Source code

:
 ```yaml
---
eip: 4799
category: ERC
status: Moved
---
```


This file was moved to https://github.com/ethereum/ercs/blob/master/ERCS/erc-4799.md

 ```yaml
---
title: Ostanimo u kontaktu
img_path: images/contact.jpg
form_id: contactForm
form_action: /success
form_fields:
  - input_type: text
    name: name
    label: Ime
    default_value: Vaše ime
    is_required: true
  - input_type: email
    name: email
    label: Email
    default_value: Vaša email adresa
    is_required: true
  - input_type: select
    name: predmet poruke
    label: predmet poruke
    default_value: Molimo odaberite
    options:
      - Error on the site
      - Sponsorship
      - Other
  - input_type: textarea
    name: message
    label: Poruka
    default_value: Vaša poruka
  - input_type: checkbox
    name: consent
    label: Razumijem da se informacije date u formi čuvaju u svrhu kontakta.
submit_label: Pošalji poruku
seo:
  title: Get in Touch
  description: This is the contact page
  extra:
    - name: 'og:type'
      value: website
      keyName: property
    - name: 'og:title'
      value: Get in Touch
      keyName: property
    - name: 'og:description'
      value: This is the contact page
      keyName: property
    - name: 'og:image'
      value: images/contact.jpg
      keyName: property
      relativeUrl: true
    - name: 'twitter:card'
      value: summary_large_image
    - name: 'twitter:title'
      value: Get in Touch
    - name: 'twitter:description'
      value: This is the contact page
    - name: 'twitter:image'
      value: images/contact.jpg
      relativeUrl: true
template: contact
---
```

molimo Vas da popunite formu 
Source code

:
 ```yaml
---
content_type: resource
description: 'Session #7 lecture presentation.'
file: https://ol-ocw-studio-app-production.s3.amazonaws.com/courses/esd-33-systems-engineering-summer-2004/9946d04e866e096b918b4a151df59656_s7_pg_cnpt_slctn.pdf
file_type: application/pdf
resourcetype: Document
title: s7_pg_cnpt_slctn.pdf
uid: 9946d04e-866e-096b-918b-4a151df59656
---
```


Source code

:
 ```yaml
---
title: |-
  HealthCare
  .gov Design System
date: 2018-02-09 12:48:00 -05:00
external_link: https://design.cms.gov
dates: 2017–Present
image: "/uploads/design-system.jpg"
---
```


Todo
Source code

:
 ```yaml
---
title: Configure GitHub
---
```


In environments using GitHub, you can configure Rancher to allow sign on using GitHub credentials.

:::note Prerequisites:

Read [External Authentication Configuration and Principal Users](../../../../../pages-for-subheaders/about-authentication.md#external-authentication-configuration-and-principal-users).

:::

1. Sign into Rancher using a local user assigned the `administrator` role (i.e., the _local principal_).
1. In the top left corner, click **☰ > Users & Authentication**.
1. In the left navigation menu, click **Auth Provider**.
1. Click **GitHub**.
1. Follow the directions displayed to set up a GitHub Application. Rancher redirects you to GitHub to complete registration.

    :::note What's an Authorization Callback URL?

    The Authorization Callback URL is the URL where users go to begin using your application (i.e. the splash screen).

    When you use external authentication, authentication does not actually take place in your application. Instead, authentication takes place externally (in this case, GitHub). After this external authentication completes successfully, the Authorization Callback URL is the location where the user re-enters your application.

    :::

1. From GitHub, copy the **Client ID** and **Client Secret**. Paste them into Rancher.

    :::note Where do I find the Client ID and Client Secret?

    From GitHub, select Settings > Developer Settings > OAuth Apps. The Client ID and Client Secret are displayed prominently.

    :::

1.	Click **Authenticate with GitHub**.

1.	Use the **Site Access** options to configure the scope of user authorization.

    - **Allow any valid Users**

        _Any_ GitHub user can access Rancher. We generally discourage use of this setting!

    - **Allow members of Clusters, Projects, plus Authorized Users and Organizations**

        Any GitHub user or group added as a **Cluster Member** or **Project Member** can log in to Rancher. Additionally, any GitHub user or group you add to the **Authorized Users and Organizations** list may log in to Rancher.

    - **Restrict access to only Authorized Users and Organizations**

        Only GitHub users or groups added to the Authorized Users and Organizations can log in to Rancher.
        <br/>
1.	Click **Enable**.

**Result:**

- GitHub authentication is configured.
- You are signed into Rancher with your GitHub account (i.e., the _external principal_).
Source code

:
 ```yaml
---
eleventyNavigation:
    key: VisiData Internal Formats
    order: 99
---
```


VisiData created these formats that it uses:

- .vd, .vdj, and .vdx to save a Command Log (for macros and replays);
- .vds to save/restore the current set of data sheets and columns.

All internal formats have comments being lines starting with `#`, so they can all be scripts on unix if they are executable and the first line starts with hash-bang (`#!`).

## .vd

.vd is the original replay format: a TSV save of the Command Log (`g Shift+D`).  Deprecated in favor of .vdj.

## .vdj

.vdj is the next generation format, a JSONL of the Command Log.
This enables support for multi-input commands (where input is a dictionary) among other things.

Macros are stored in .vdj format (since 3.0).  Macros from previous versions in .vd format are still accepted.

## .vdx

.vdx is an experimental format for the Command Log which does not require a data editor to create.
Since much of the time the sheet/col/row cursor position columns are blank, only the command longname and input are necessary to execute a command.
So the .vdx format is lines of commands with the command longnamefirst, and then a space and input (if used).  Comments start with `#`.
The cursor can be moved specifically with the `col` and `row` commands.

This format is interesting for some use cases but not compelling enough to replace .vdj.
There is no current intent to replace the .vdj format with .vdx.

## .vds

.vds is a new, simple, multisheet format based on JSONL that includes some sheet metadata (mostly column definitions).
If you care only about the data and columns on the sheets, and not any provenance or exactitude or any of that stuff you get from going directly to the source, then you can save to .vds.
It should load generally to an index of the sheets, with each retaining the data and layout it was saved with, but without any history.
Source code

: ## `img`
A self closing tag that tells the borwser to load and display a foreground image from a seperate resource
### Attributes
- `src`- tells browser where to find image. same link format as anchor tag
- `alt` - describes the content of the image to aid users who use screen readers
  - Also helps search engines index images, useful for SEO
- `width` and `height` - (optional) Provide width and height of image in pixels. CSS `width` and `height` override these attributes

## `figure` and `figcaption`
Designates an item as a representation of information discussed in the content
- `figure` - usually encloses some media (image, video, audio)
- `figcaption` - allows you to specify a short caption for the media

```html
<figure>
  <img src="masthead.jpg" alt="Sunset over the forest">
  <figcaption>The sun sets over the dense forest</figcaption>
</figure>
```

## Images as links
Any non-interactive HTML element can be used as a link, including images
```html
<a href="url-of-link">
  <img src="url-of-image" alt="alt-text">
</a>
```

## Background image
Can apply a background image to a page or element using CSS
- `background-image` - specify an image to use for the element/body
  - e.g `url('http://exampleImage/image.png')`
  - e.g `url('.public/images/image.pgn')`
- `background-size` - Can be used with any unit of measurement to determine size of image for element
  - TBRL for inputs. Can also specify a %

────────────────────

*The problem*: Prepare a faithful transcription of the material above, with nothing altered.

*Answer for this exercise*:
Source code

:
 ```yaml
---
eip: 4799
category: ERC
status: Moved
---
```


This file was moved to https://github.com/ethereum/ercs/blob/master/ERCS/erc-4799.md

 ```yaml
---
title: Ostanimo u kontaktu
img_path: images/contact.jpg
form_id: contactForm
form_action: /success
form_fields:
  - input_type: text
    name: name
    label: Ime
    default_value: Vaše ime
    is_required: true
  - input_type: email
    name: email
    label: Email
    default_value: Vaša email adresa
    is_required: true
  - input_type: select
    name: predmet poruke
    label: predmet poruke
    default_value: Molimo odaberite
    options:
      - Error on the site
      - Sponsorship
      - Other
  - input_type: textarea
    name: message
    label: Poruka
    default_value: Vaša poruka
  - input_type: checkbox
    name: consent
    label: Razumijem da se informacije date u formi čuvaju u svrhu kontakta.
submit_label: Pošalji poruku
seo:
  title: Get in Touch
  description: This is the contact page
  extra:
    - name: 'og:type'
      value: website
      keyName: property
    - name: 'og:title'
      value: Get in Touch
      keyName: property
    - name: 'og:description'
      value: This is the contact page
      keyName: property
    - name: 'og:image'
      value: images/contact.jpg
      keyName: property
      relativeUrl: true
    - name: 'twitter:card'
      value: summary_large_image
    - name: 'twitter:title'
      value: Get in Touch
    - name: 'twitter:description'
      value: This is the contact page
    - name: 'twitter:image'
      value: images/contact.jpg
      relativeUrl: true
template: contact
---
```

molimo Vas da popunite formu 
Source code

:
 ```yaml
---
content_type: resource
description: 'Session #7 lecture presentation.'
file: https://ol-ocw-studio-app-production.s3.amazonaws.com/courses/esd-33-systems-engineering-summer-2004/9946d04e866e096b918b4a151df59656_s7_pg_cnpt_slctn.pdf
file_type: application/pdf
resourcetype: Document
title: s7_pg_cnpt_slctn.pdf
uid: 9946d04e-866e-096b-918b-4a151df59656
---
```


Source code

:
 ```yaml
---
title: |-
  HealthCare
  .gov Design System
date: 2018-02-09 12:48:00 -05:00
external_link: https://design.cms.gov
dates: 2017–Present
image: "/uploads/design-system.jpg"
---
```


Todo
Source code

:
 ```yaml
---
title: Configure GitHub
---
```


In environments using GitHub, you can configure Rancher to allow sign on using GitHub credentials.

:::note Prerequisites:

Read [External Authentication Configuration and Principal Users](../../../../../pages-for-subheaders/about-authentication.md#external-authentication-configuration-and-principal-users).

:::

1. Sign into Rancher using a local user assigned the `administrator` role (i.e., the _local principal_).
1. In the top left corner, click **☰ > Users & Authentication**.
1. In the left navigation menu, click **Auth Provider**.
1. Click **GitHub**.
1. Follow the directions displayed to set up a GitHub Application. Rancher redirects you to GitHub to complete registration.

    :::note What's an Authorization Callback URL?

    The Authorization Callback URL is the URL where users go to begin using your application (i.e. the splash screen).

    When you use external authentication, authentication does not actually take place in your application. Instead, authentication takes place externally (in this case, GitHub). After this external authentication completes successfully, the Authorization Callback URL is the location where the user re-enters your application.

    :::

1. From GitHub, copy the **Client ID** and **Client Secret**. Paste them into Rancher.

    :::note Where do I find the Client ID and Client Secret?

    From GitHub, select Settings > Developer Settings > OAuth Apps. The Client ID and Client Secret are displayed prominently.

    :::

1.	Click **Authenticate with GitHub**.

1.	Use the **Site Access** options to configure the scope of user authorization.

    - **Allow any valid Users**

        _Any_ GitHub user can access Rancher. We generally discourage use of this setting!

    - **Allow members of Clusters, Projects, plus Authorized Users and Organizations**

        Any GitHub user or group added as a **Cluster Member** or **Project Member** can log in to Rancher. Additionally, any GitHub user or group you add to the **Authorized Users and Organizations** list may log in to Rancher.

    - **Restrict access to only Authorized Users and Organizations**

        Only GitHub users or groups added to the Authorized Users and Organizations can log in to Rancher.
        <br/>
1.	Click **Enable**.

**Result:**

- GitHub authentication is configured.
- You are signed into Rancher with your GitHub account (i.e., the _external principal_).
Source code

:
 ```yaml
---
eleventyNavigation:
    key: VisiData Internal Formats
    order: 99
---
```


VisiData created these formats that it uses:

- .vd, .vdj, and .vdx to save a Command Log (for macros and replays);
- .vds to save/restore the current set of data sheets and columns.

All internal formats have comments being lines starting with `#`, so they can all be scripts on unix if they are executable and the first line starts with hash-bang (`#!`).

## .vd

.vd is the original replay format: a TSV save of the Command Log (`g Shift+D`).  Deprecated in favor of .vdj.

## .vdj

.vdj is the next generation format, a JSONL of the Command Log.
This enables support for multi-input commands (where input is a dictionary) among other things.

Macros are stored in .vdj format (since 3.0).  Macros from previous versions in .vd format are still accepted.

## .vdx

.vdx is an experimental format for the Command Log which does not require a data editor to create.
Since much of the time the sheet/col/row cursor position columns are blank, only the command longname and input are necessary to execute a command.
So the .vdx format is lines of commands with the command longnamefirst, and then a space and input (if used).  Comments start with `#`.
The cursor can be moved specifically with the `col` and `row` commands.

This format is interesting for some use cases but not compelling enough to replace .vdj.
There is no current intent to replace the .vdj format with .vdx.

## .vds

.vds is a new, simple, multisheet format based on JSONL that includes some sheet metadata (mostly column definitions).
If you care only about the data and columns on the sheets, and not any provenance or exactitude or any of that stuff you get from going directly to the source, then you can save to .vds.
It should load generally to an index of the sheets, with each retaining the data and layout it was saved with, but without any history.
Source code

: ## `img`
A self closing tag that tells the borwser to load and display a foreground image from a seperate resource
### Attributes
- `src`- tells browser where to find image. same link format as anchor tag
- `alt` - describes the content of the image to aid users who use screen readers
  - Also helps search engines index images, useful for SEO
- `width` and `height` - (optional) Provide width and height of image in pixels. CSS `width` and `height` override these attributes

## `figure` and `figcaption`
Designates an item as a representation of information discussed in the content
- `figure` - usually encloses some media (image, video, audio)
- `figcaption` - allows you to specify a short caption for the media

```html
<figure>
  <img src="masthead.jpg" alt="Sunset over the forest">
  <figcaption>The sun sets over the dense forest</figcaption>
</figure>
```

## Images as links
Any non-interactive HTML element can be used as a link, including images
```html
<a href="url-of-link">
  <img src="url-of-image" alt="alt-text">
</a>
```

## Background image
Can apply a background image to a page or element using CSS
- `background-image` - specify an image to use for the element/body
  - e.g `url('http://exampleImage/image.png')`
  - e.g `url('.public/images/image.pgn')`
- `background-size` - Can be used with any unit of measurement to determine size of image for element
  - TBRL for inputs. Can also specify a %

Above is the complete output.